En 1965 la France et son voisin belge sont les premiers pays à réagir et légiférer sur le sujet. La loi Herzog énonce : « Quiconque aura en vue ou au cours d’une compétition sportive, utilisé sciemment l’une des substances déterminées par le règlement d’administration publique, qui sont destinées à accroître artificiellement et passagèrement ses possibilités physiques et sont susceptibles de nuire à sa santé ».

 

Des contrôles antidopage voient le jour, notamment au Tour de France. Un coureur, Tom Simpson avoue et assume sa pratique du dopage, mais lorsqu’il meurt sur une étape au Mont Ventoux en 1967, et que son autopsie révèle une quantité certaine d’amphétamine et de méthylamphétamine dans son organisme, la « guerre contre le dopage » prend réellement son départ.

 

Le Comité International Olympique (CIO) établi une première liste des produits prohibés et, aux Jeux Olympiques de Grenoble et Mexico en 1968, plusieurs tests de dépistages sont organisés. Le dopage est désormais interdit.

 

 

Les organismes sportifs sont en guerre contre le dopage depuis plusieurs décennies, mais l’opinion publique y est assez indifférente.

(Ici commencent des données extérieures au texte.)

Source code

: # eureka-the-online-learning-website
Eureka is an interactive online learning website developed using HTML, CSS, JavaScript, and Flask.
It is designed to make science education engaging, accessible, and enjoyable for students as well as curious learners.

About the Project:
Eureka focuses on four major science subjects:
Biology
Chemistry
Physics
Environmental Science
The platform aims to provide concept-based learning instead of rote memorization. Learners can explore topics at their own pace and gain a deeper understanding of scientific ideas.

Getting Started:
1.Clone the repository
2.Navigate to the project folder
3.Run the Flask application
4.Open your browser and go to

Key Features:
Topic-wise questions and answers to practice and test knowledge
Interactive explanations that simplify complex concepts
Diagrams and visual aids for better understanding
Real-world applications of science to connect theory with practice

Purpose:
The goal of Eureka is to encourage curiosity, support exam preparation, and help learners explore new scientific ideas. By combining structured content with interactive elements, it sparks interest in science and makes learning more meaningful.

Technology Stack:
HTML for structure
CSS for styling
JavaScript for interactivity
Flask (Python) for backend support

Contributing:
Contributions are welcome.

Pourtant, en 1989, le mur de Berlin s’effondre et révèle au monde entier l’existence du dopage d’Etat qu’organisait l’Allemagne de l’Est. La prise de conscience est planétaire.

 

En 1999, quelques mois après la grande affaire cycliste Festina,  le CIO organise une Conférence mondiale sur le dopage à Lausanne qui aboutit à la création de l’Agence Mondiale Antidopage (AMA).
L’AMA est financée à 50% par les gouvernements et à 50% par le Mouvement Olympique. Son rôle sera d’organiser la lutte et la sensibilisation contre le dopage dans le monde entier.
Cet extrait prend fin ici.